Two NATO ship positions “spoofed”

Fears of a cyber-attack in the commercial shipping sector based on false AIS data will not be eased by the news that the tracking data of two NATO warships was faked so that they appeared to be off the coast of a Russian controlled naval base in the Black Sea, while in fact the ships were moored 180 miles away, USNI News has reported.

The actions of the HMS Defender hit the headlines in the UK, with UK journalists, the Russian authorities and the Royal Navy all offering differing interpretations of the Russian reaction to HMS Defenders actions on June 23rd. However, none of them mentioned location spoofing. The USNI’s report came two days before the “confrontation” (denied by the Royal Navy) was said to have occurred some miles south of Crimea, which was annexed by Russia from Ukraine in 2014.

The Royal Navy’s HMS Defender, a Type-45 Daring-class destroyer, and the Royal Netherlands Navy’s HNLMS Evertsen, a De Zeven Provinciën-class frigate, pulled into Odessa in Ukraine on June 18th.

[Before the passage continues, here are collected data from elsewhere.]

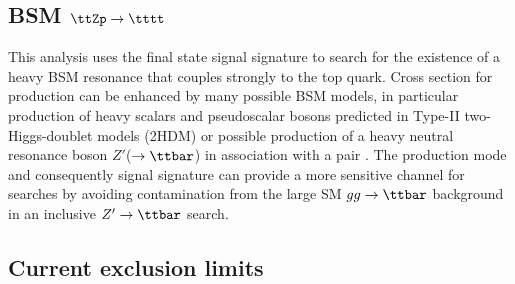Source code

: \documentclass[../thesis.tex]{subfiles}
\begin{document}
\subsection{\acs{BSM} $\ttZp\rightarrow\tttt$}
\label{sec:BSM4top}

This analysis uses the \tttt final state signal signature to search for the existence of a heavy \acs{BSM} resonance that couples strongly to the top quark. Cross section for \tttt production can be enhanced by many possible \acs{BSM} models, in particular production of heavy scalars and pseudoscalar bosons predicted in Type-II two-Higgs-doublet models (\acs{2HDM}) \citep{Craig:2015jba,Craig_2017,Branco:2011iw,PhysRevD.93.075038,higgscomp} or possible production of a heavy neutral resonance boson $Z'$($\rightarrow\ttbar$) in association with a \ttbar pair \citep{Ferretti:2013kya,Vecchi:2015fma}. The \ttZp production mode and consequently \tttt signal signature can provide a more sensitive channel for searches by avoiding contamination from the large \acs{SM} $gg\rightarrow \ttbar$ background in an inclusive $Z'\rightarrow\ttbar$ search.

\subsection{Current exclusion limits}
\end{document}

The group had been monitored by Russian warships while exercising in the Black Sea, according to US Navy photos dated on June 17.

According to AIS the two ships left Odessa just before midnight on June 18th. The data showed that they sailed directly to Sevastopol, approaching to within two nautical miles of the harbour entrance. Sevastopol houses the headquarters of Russia’s Black Sea fleet.

However, despite the information from the AIS track, there was clear evidence that the two warships did not leave Odessa. Live webcam feeds showed that they did not leave Odessa on June 18th (in fact they left Odessa four days later, taking a slightly more circuitous route in the Black Sea).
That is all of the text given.